March 14, 2020

State’s COVID-19 testing capacity gets boost from private lab

U.S. Centers for Disease Control and Prevention

The state’s testing capacity for COVID-19, a type of coronavirus, has expanded now that the private company TriCore Reference Laboratories is joining the effort. The governor’s office announced the expanded capacity Thursday afternoon.

Gov. Michelle Lujan Grisham said the state has the capacity for testing 2,400 individuals for COVID-19 during a Wednesday press conference. With TriCore on board, the state now has more capacity to test individuals for the virus, though it’s unclear how many tests this has added to the state’s capacity.

TriCore is now performing molecular diagnostic tests of respiratory specimens for COVID-19 virus. Those tests have been provided under the FDA Emergency Use Authorization. 

Michael W. Edwards, Ph.D., HCLD (ABB), director for the DOH’s Scientific Laboratory Division, said the two labs have been working together for weeks to establish TriCore’s testing capabilities.

“We are excited for Tricore to begin COVID-19 testing,” Edwards said in a statement. “The capacity to test in New Mexico is significantly increased to meet future demand with Tricore testing.”

New Mexico DOH spokesperson David Morgan told NM Political Report in an email that the state’s testing capabilities for COVID-19 is “continuing to develop daily, and frankly increase,” but did not offer an updated number of tests available.

Some clarity on the testing kit confusion

Confusion over the availability of testing kits in the United States — and an early blunder involving faulty tests — has fueled concerns from the public that the federal Centers for Disease Control and Prevention has mishandled its response to the pandemic.

The first batch of testing kits distributed by the CDC to state health departments earlier this year were faulty. Morgan said New Mexico received the faulty test kits but did not use any to test for COVID-19.

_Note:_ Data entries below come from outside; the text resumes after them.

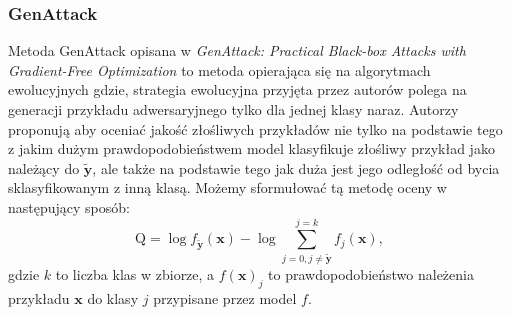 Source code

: \documentclass[
    left=2.5cm,         %
    right=2.5cm,        %
    top=2.5cm,          %
    bottom=3cm,         %
    bindingoffset=6mm,  %
    nohyphenation=false %
]{eiti/eiti-thesis}
\renewcommand{\vec}[1]{\mathbf{#1}}
\begin{document}
\subsubsection{GenAttack}
Metoda GenAttack opisana w \textit{GenAttack: Practical Black-box Attacks with Gradient-Free Optimization}\cite{DBLP:journals/corr/abs-1805-11090}
to metoda opierająca się na algorytmach ewolucyjnych gdzie, strategia ewolucyjna przyjęta przez autorów polega na generacji przykładu adwersaryjnego tylko dla jednej klasy naraz.
Autorzy proponują aby oceniać jakość złośliwych przykładów nie tylko na podstawie tego z jakim dużym prawdopodobieństwem
model klasyfikuje złośliwy przykład jako należący do \(\vec{\widetilde{y}}\), ale także na podstawie tego jak duża jest jego
odległość od bycia sklasyfikowanym z inną klasą.
Możemy sformułować tą metodę oceny w następujący sposób:
\begin{equation}
    \text{Q} = \log{f_{\vec{\widetilde{y}}}(\vec{x})} - \log\sum^{j=k}_{j=0,j\neq \vec{\widetilde{y}}} f_j(\vec{x}),
\end{equation}
gdzie \(k\) to liczba klas w zbiorze, a \(f(\vec{x})_j\) to prawdopodobieństwo należenia przykładu \(\vec{x}\) do klasy \(j\) przypisane przez model \(f\).
\end{document}
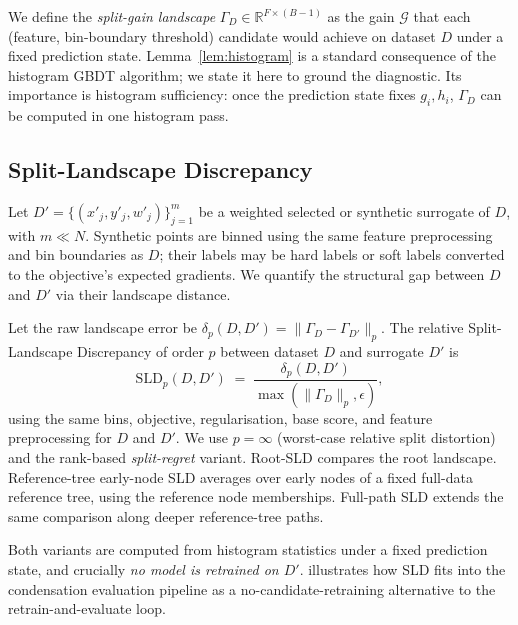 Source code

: \noindent We define the \emph{split-gain landscape}
$\Gamma_D \in \mathbb{R}^{F \times (B-1)}$ as the gain $\mathcal{G}$ that each
(feature, bin-boundary threshold) candidate would achieve on dataset $D$ under a
fixed prediction state. Lemma~\ref{lem:histogram} is a standard consequence of
the histogram GBDT algorithm; we state it here to ground the diagnostic. Its
importance is histogram sufficiency: once the prediction state fixes
$g_i,h_i$, $\Gamma_D$ can be computed in one histogram pass.

\subsection{Split-Landscape Discrepancy}

Let $D'=\{(x'_j,y'_j,w'_j)\}_{j=1}^m$ be a weighted selected or synthetic
surrogate of $D$, with $m \ll N$. Synthetic points are binned using the same
feature preprocessing and bin boundaries as $D$; their labels may be hard labels
or soft labels converted to the objective's expected gradients. We quantify the
structural gap between $D$ and $D'$ via their landscape distance.

\begin{definition}
\label{def:sld}
Let the raw landscape error be
$\delta_p(D,D')=\lVert\Gamma_D-\Gamma_{D'}\rVert_p$. The relative
Split-Landscape Discrepancy of order $p$ between dataset $D$ and surrogate $D'$
is
%
\begin{equation}
  \label{eq:sld}
  \mathrm{SLD}_p(D, D') \;=\;
  \frac{\delta_p(D,D')}
       {\max(\lVert \Gamma_D\rVert_p,\epsilon)},
\end{equation}
%
using the same bins, objective, regularisation, base score, and feature
preprocessing for $D$ and $D'$. We use $p = \infty$ (worst-case relative split
distortion) and the rank-based \emph{split-regret} variant. Root-SLD compares
the root landscape. Reference-tree early-node SLD averages over early nodes of a
fixed full-data reference tree, using the reference node memberships. Full-path
SLD extends the same comparison along deeper reference-tree paths.
\end{definition}

\noindent Both variants are computed from histogram statistics under a fixed
prediction state, and crucially \emph{no model is retrained on $D'$}.
 illustrates how SLD fits into the condensation evaluation
pipeline as a no-candidate-retraining alternative to the retrain-and-evaluate
loop.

“There were issues with one of the components. Once changes were made by CDC and FDA, we were able to run the test successfully,” Morgan said.

Currently, there is only one effective and federally-approved test that can detect the presence of COVID-19. That test is manufactured by IDT, an Iowa-based biotechnology firm that was the first to receive CDC emergency use authorization. The CDC provides those tests to state health departments, while IDT has been providing tests to other clinical labs “directly,” Morgan said.

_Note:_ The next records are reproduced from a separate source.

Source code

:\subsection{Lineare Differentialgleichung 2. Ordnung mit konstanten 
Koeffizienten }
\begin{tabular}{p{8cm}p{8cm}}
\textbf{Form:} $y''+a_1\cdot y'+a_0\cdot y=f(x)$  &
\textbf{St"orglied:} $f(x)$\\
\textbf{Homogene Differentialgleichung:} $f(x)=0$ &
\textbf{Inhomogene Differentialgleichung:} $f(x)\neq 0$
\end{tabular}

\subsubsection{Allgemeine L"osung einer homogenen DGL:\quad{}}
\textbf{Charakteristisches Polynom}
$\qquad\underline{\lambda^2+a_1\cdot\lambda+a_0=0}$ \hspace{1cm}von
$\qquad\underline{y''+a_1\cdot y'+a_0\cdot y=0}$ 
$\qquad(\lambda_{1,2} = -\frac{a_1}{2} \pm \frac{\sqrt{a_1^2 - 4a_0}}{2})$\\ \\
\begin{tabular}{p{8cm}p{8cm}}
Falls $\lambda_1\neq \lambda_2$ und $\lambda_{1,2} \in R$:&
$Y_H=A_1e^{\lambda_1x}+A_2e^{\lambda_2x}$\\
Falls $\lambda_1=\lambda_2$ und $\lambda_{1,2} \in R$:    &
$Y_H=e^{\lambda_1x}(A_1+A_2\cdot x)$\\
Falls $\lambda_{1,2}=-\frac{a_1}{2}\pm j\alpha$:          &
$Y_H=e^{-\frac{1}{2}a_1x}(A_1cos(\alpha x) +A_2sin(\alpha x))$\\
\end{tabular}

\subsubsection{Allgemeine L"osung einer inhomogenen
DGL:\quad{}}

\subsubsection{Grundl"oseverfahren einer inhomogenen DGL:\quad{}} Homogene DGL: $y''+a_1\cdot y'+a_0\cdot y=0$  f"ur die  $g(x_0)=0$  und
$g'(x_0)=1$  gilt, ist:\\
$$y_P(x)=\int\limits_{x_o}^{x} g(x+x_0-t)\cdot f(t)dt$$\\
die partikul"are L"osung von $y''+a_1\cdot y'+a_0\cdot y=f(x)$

“As the pandemic evolves, it’s likely more companies [will] develop tests and bring them to market,” he said.

At least three other organizations have now received CDC authorization for manufacturing test kits for COVID-19.

Testing criteria evolving

Initially, the CDC set criteria for COVID-19 tests that limited recipients to individuals in the U.S. who were experiencing symptoms of the virus and who had traveled to specific areas in the past two weeks. But the state’s current criteria is a bit more broad.

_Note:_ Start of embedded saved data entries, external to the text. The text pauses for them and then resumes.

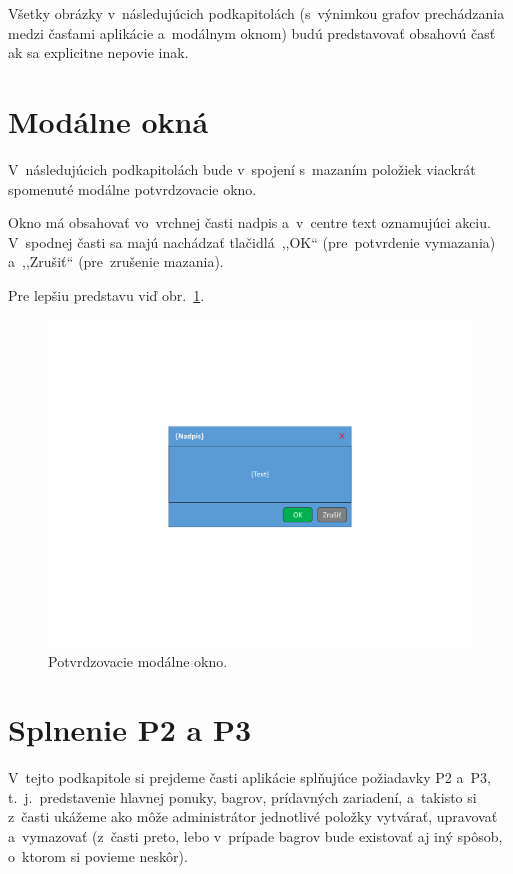 Všetky obrázky v~následujúcich podkapitolách (s~výnimkou grafov prechádzania medzi časťami aplikácie a~modálnym oknom) budú predstavovať obsahovú časť ak sa explicitne nepovie inak.

\section{Modálne okná}

V~následujúcich podkapitolách bude v~spojení s~mazaním položiek viackrát spomenuté modálne potvrdzovacie okno.

Okno má obsahovať vo~vrchnej časti nadpis a~v~centre text oznamujúci akciu. V~spodnej časti sa majú nachádzať tlačidlá~,,OK`` (pre~potvrdenie vymazania) a~,,Zrušiť`` (pre~zrušenie mazania).

Pre lepšiu predstavu viď obr.~\ref{confirmation modal}.

\begin{figure}[H]\centering
\includegraphics[width=140mm]{../img/UI concept/confirmation modal}
\caption{Potvrdzovacie modálne okno.}
\label{confirmation modal}
\end{figure}

\section{Splnenie P2 a P3}

V~tejto podkapitole si prejdeme časti aplikácie splňujúce požiadavky P2 a~P3, t.~j.~predstavenie hlavnej ponuky, bagrov, prídavných zariadení, a~takisto si z~časti ukážeme ako môže administrátor jednotlivé položky vytvárať, upravovať a~vymazovať (z~časti preto, lebo v~prípade bagrov bude existovať aj iný spôsob, o~ktorom si povieme neskôr).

“People with respiratory infection symptoms are being tested. Patients do not need a history of travel or contact with a confirmed case of COVID-19 to be approved for testing,” Morgan said. He added that individuals with fever and cough and/or shortness of breath, and who have traveled to countries designated as Level 3 or Level 2 on the Travel Health Notice by the CDC, and those who have been in contact with confirmed cases, are the highest priority for testing.

All COVID-19 testing in New Mexico is conducted at the DOH Scientific Laboratory, located in Albuquerque. Morgan said that any physician within the state can request testing, and will ship specimens to the Albuquerque lab.

Protocol requires the state to conduct its own testing, and then send the samples to the CDC for confirmation. Samples from the state that test positive are reported as “presumptive positive” until the CDC can confirm the result. But Morgan said the state’s test and the CDC test are the same.

“The specimens are sent to CDC as part of the original FDA authorization,” Morgan said. “As more testing data becomes available, we anticipate that this requirement will eventually be lifted.”